Since we recorded a snapshot of the data we can test again and again with the exact same dataset. This is powerful for both reproducing bugs with your TICK scripts or just knowing that the data isn't changing with each test to keep your sanity. Run the replay again if you like to see that you get the exact same alerts.

But now we want to see it in action with the live data. Enable your task so it starts working on the live data stream.

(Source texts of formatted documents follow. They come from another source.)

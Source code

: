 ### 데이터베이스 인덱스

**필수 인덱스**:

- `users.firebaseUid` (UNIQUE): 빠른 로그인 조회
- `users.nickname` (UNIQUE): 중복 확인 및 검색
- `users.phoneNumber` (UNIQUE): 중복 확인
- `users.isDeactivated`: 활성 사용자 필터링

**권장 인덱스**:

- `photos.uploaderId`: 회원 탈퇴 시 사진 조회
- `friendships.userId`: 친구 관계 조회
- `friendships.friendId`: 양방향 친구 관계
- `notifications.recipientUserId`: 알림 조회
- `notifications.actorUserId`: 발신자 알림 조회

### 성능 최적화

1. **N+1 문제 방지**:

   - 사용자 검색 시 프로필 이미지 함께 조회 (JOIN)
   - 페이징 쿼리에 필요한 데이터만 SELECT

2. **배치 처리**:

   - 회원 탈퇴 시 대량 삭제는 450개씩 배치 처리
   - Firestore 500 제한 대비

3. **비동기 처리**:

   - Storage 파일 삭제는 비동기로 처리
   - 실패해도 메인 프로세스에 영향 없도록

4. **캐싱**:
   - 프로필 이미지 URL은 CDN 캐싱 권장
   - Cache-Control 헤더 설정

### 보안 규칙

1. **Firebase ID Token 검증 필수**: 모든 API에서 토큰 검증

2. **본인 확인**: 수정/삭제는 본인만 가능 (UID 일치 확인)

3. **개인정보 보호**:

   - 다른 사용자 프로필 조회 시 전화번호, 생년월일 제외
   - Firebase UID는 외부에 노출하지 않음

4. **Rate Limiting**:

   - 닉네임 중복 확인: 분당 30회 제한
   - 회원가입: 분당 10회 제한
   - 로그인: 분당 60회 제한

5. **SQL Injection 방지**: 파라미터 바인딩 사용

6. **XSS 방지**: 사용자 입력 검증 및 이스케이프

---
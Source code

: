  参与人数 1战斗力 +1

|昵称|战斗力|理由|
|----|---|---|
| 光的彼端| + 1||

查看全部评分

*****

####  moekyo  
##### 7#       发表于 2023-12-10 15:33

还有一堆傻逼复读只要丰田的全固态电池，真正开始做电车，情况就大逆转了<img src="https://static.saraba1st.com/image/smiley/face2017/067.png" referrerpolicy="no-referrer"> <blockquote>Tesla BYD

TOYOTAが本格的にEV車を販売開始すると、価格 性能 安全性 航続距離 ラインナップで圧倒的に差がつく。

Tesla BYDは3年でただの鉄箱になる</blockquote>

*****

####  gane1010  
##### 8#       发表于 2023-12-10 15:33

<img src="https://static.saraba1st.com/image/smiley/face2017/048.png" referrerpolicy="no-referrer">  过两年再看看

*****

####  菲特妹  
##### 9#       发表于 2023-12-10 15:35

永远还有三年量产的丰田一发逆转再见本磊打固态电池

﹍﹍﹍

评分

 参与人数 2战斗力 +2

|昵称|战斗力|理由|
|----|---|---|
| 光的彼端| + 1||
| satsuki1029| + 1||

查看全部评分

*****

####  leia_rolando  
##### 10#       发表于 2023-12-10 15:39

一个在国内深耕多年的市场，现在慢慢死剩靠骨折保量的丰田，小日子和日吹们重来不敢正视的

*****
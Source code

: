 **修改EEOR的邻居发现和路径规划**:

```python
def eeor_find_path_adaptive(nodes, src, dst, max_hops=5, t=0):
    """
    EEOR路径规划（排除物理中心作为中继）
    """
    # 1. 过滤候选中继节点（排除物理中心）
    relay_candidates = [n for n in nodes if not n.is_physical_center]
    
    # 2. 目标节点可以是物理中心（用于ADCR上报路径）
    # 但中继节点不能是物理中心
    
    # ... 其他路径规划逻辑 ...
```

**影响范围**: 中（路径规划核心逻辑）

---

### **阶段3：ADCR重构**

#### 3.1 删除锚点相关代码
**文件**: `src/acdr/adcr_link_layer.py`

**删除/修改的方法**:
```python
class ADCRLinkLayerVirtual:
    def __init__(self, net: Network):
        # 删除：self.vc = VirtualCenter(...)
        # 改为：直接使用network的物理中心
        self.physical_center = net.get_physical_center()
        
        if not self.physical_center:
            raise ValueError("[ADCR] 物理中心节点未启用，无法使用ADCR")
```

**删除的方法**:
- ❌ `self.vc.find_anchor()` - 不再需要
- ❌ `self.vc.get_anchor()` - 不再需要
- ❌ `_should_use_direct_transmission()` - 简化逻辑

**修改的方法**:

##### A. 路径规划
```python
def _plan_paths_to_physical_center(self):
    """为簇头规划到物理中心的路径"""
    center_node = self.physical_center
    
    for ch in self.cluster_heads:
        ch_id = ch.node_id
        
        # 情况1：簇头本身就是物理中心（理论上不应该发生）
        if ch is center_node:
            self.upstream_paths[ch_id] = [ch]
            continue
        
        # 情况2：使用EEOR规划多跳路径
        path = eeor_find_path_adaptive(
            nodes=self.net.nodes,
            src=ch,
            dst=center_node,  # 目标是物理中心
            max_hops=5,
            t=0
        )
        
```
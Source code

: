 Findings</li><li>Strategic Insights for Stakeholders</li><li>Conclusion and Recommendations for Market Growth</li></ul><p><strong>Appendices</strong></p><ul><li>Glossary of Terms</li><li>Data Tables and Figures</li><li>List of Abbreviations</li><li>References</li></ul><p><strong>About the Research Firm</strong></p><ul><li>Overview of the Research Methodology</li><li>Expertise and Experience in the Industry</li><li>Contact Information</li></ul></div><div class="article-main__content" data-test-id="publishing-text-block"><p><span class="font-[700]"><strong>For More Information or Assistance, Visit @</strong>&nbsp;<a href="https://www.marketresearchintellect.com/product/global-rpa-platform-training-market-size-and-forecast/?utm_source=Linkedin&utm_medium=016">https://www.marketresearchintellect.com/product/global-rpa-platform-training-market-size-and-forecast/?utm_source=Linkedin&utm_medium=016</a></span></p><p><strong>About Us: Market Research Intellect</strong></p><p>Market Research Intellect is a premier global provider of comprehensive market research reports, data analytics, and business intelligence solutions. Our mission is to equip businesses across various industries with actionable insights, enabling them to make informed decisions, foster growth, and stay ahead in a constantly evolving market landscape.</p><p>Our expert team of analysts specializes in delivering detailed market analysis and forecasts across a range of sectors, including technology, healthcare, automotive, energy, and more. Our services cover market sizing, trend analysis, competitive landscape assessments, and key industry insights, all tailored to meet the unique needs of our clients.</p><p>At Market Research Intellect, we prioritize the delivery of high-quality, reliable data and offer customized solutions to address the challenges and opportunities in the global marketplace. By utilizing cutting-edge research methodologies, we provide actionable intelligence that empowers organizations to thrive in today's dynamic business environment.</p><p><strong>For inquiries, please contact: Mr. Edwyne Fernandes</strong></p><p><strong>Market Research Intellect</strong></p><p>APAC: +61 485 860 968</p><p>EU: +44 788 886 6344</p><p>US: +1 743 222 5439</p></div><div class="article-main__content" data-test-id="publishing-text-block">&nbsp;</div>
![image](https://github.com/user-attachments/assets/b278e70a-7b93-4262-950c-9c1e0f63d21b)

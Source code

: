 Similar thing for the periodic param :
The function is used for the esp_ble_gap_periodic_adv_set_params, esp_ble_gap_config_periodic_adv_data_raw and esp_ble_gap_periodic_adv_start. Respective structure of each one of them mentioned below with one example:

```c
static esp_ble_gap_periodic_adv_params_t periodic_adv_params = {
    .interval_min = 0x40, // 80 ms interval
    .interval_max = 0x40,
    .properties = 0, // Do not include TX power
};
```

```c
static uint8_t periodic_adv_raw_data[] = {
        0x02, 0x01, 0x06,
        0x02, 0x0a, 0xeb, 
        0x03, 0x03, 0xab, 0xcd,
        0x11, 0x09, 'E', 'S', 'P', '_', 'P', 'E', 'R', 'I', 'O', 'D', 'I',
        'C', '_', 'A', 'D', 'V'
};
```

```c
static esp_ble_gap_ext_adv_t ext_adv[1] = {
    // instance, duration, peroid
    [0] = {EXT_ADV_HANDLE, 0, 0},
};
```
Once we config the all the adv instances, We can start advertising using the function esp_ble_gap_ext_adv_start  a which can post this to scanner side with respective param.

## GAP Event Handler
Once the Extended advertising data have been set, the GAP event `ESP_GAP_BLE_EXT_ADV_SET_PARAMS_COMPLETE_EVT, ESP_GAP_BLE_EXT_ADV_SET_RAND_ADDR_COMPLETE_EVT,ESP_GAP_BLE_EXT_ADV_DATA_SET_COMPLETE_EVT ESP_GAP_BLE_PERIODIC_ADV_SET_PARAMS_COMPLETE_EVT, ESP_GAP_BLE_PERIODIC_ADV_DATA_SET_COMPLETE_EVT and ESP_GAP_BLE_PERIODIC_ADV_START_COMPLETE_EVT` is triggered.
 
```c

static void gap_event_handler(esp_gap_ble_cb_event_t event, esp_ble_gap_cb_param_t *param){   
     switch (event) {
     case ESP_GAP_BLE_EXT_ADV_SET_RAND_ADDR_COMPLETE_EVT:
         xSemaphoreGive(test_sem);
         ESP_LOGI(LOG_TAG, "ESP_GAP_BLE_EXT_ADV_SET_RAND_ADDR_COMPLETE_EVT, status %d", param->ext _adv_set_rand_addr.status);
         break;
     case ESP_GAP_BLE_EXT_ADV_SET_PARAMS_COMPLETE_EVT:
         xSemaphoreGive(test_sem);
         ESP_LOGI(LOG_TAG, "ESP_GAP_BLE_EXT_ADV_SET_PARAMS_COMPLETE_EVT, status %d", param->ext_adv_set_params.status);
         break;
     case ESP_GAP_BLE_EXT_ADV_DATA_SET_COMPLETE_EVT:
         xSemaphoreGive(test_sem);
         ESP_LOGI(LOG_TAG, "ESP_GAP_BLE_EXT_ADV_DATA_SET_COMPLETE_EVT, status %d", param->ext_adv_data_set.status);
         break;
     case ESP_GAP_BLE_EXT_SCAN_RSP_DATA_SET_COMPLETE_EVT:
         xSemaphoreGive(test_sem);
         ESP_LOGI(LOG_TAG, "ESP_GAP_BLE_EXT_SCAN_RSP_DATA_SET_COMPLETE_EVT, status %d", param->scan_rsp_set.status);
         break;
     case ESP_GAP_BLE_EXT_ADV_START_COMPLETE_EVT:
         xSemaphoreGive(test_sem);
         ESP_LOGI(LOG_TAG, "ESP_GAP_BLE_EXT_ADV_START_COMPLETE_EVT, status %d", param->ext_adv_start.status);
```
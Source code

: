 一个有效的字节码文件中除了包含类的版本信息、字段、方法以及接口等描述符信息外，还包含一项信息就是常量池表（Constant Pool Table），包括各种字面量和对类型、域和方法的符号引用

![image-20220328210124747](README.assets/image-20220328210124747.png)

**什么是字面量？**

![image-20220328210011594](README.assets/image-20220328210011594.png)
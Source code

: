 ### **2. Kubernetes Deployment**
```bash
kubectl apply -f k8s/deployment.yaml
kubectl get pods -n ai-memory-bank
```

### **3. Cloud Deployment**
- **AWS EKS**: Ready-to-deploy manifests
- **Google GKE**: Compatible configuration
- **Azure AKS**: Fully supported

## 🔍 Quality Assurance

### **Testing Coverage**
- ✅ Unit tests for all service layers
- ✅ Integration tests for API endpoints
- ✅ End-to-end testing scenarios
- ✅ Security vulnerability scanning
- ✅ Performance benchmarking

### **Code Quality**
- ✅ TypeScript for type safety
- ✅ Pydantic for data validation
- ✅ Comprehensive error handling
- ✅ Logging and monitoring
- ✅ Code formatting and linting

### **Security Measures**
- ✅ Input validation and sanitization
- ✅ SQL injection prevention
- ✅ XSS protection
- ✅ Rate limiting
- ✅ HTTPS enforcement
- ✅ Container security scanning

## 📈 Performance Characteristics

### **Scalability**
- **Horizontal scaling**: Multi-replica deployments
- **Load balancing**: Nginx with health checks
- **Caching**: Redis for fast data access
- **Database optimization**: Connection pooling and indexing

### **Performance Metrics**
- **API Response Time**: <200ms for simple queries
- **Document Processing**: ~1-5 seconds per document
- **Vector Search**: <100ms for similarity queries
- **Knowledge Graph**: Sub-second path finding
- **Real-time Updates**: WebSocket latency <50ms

$ kapacitor enable cpu_alert

Now just about every second you are probably getting an alert that your system is busy. That's way to noisy: we could just move the threshold back but that isn't good enough. We want to only get alerts when things are really bad. Try this:

stream
    .from("cpu_usage_idle")
    .alert()
        .crit("sigma(value) >  3")
        .post("http://localhost:8000")

Just like that we have told Kapacitor to only alert us if the current value is more than 3 sigma away from the running mean. Now if the system cpu climbs throughout the day and drops throughout the night you will still get and alert if it spikes at night or drops during the day!

Stop the noise!

$ kapacitor define -name cpu_alert -type streamer -tick cpu_idle_alert.tick
$ # The old task definition continues to run until you disable/enable the task.
$ kapacitor disable cpu_alert
$ kapacitor enable cpu_alert

What about aggregating our alerts? If the cpu data coming from Telegraf were tagged with a service name then we could do something like this.

stream
    .from("cpu_usage_idle")
    .groupBy("service")
    .window()
        .period(10s)
        .every(5s)
    .mapReduce(influxql.mean("value"))
    .apply(expr("sigma", "sigma(value)"))
    .alert()
        .info("sigma > 2")
        .warn("sigma > 2.5")
        .crit("sigma > 3")
        .post("http://localhost:8000")

This TICK script alerts if the mean idle cpu, over the last 10s window for each service group is 3 sigma away from the running mean, every 5s. Wow, just like that we are aggregating across potentially thousands of servers and getting alerts that are actionable, not just a bunch of noise. Go ahead and try it out.